All lines from the one with "- [x] Thomas" through the last are to be given again exactly as they stand in the data below, and only those.

[Dataset excerpts]
- - -

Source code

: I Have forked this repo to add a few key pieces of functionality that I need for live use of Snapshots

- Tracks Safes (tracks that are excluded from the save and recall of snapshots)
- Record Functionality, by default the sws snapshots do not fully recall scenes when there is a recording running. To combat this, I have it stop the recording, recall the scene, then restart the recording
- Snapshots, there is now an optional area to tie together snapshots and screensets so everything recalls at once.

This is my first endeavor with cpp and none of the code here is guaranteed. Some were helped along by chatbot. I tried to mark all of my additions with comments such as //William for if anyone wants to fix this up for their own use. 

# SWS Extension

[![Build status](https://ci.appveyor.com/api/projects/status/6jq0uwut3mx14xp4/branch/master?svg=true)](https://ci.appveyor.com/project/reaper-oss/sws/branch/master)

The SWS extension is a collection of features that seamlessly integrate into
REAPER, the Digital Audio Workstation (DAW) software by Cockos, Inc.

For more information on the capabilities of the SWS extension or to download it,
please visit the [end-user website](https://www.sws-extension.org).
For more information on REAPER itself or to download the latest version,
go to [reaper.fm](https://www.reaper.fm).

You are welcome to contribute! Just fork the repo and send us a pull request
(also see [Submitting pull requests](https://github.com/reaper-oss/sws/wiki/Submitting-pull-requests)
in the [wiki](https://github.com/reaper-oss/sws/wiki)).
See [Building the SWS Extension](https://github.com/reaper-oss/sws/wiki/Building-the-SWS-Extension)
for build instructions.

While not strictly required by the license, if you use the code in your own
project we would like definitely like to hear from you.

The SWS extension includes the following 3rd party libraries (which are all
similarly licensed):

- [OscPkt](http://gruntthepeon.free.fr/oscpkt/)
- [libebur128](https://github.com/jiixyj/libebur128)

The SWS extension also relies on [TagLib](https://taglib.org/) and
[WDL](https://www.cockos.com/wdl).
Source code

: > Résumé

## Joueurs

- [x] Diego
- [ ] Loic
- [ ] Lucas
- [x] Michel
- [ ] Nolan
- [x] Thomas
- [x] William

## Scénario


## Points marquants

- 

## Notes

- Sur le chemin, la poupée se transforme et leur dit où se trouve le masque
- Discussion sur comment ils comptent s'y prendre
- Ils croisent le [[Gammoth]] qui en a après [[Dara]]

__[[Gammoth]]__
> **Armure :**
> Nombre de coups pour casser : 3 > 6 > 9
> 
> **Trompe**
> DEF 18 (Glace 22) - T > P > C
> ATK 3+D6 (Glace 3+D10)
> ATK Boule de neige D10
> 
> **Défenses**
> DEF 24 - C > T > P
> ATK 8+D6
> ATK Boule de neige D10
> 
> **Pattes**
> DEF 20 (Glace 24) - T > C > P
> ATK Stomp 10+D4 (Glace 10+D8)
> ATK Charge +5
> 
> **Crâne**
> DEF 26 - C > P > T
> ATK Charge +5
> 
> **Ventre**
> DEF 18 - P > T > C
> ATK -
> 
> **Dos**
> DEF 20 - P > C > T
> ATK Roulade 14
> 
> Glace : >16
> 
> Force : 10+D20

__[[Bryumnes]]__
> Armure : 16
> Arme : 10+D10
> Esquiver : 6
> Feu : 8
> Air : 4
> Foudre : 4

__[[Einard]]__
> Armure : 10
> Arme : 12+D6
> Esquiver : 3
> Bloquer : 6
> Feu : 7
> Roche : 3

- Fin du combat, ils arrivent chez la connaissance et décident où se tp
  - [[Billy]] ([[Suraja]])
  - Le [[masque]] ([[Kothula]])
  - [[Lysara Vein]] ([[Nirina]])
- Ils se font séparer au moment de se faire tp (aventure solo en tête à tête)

- - -

## ANSWER FOR THIS EXERCISE
- [x] Thomas
- [x] William

## Scénario


## Points marquants

- 

## Notes

- Sur le chemin, la poupée se transforme et leur dit où se trouve le masque
- Discussion sur comment ils comptent s'y prendre
- Ils croisent le [[Gammoth]] qui en a après [[Dara]]

__[[Gammoth]]__
> **Armure :**
> Nombre de coups pour casser : 3 > 6 > 9
> 
> **Trompe**
> DEF 18 (Glace 22) - T > P > C
> ATK 3+D6 (Glace 3+D10)
> ATK Boule de neige D10
> 
> **Défenses**
> DEF 24 - C > T > P
> ATK 8+D6
> ATK Boule de neige D10
> 
> **Pattes**
> DEF 20 (Glace 24) - T > C > P
> ATK Stomp 10+D4 (Glace 10+D8)
> ATK Charge +5
> 
> **Crâne**
> DEF 26 - C > P > T
> ATK Charge +5
> 
> **Ventre**
> DEF 18 - P > T > C
> ATK -
> 
> **Dos**
> DEF 20 - P > C > T
> ATK Roulade 14
> 
> Glace : >16
> 
> Force : 10+D20

__[[Bryumnes]]__
> Armure : 16
> Arme : 10+D10
> Esquiver : 6
> Feu : 8
> Air : 4
> Foudre : 4

__[[Einard]]__
> Armure : 10
> Arme : 12+D6
> Esquiver : 3
> Bloquer : 6
> Feu : 7
> Roche : 3

- Fin du combat, ils arrivent chez la connaissance et décident où se tp
  - [[Billy]] ([[Suraja]])
  - Le [[masque]] ([[Kothula]])
  - [[Lysara Vein]] ([[Nirina]])
- Ils se font séparer au moment de se faire tp (aventure solo en tête à tête)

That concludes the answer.